▶ _TASK REQUIREMENTS_: Please give again, word for word, the lines that lie between the start of the listing below and the line with "2018 & CT &", both included.

▶ _DATA SUPPLIED_:
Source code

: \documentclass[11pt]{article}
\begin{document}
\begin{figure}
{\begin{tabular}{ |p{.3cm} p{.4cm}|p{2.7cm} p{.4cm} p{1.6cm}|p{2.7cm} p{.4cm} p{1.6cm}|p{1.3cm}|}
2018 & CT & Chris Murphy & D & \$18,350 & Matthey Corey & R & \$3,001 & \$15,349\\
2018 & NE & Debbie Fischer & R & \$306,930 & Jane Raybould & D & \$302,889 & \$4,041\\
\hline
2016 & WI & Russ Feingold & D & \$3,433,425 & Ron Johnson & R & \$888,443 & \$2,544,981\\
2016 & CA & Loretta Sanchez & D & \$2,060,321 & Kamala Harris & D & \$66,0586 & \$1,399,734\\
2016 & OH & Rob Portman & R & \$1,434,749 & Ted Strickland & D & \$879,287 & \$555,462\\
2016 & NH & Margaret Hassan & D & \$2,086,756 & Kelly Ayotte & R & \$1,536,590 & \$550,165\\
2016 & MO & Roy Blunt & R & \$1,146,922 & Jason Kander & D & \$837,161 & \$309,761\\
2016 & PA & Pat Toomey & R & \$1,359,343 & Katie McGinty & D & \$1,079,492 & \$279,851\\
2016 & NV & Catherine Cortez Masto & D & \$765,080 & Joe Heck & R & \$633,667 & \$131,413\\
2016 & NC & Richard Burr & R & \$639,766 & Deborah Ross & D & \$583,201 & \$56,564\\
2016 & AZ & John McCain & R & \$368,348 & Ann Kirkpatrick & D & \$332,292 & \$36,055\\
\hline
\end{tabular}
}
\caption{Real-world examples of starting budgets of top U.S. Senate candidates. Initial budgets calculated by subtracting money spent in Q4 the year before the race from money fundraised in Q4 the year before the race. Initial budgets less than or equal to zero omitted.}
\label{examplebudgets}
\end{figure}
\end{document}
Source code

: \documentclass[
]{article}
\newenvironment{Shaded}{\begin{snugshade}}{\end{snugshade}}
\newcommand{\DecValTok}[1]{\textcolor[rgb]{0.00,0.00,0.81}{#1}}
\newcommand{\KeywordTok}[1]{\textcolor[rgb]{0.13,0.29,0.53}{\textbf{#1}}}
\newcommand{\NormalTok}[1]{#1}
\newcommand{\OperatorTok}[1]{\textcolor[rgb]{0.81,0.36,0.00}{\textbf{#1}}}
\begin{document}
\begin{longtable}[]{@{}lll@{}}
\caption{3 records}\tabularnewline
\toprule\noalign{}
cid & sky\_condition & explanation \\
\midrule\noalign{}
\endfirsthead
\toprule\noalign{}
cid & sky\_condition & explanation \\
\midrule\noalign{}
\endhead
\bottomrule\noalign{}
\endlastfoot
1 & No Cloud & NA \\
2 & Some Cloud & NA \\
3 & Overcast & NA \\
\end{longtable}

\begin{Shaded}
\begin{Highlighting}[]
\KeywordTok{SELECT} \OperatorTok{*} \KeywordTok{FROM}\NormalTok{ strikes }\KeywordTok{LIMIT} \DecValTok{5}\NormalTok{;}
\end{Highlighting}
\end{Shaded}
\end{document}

▶ _OUTPUT OF THE TASK_:
Source code

: \documentclass[11pt]{article}
\begin{document}
\begin{figure}
{\begin{tabular}{ |p{.3cm} p{.4cm}|p{2.7cm} p{.4cm} p{1.6cm}|p{2.7cm} p{.4cm} p{1.6cm}|p{1.3cm}|}
2018 & CT & Chris Murphy & D & \$18,350 & Matthey Corey & R & \$3,001 & \$15,349\\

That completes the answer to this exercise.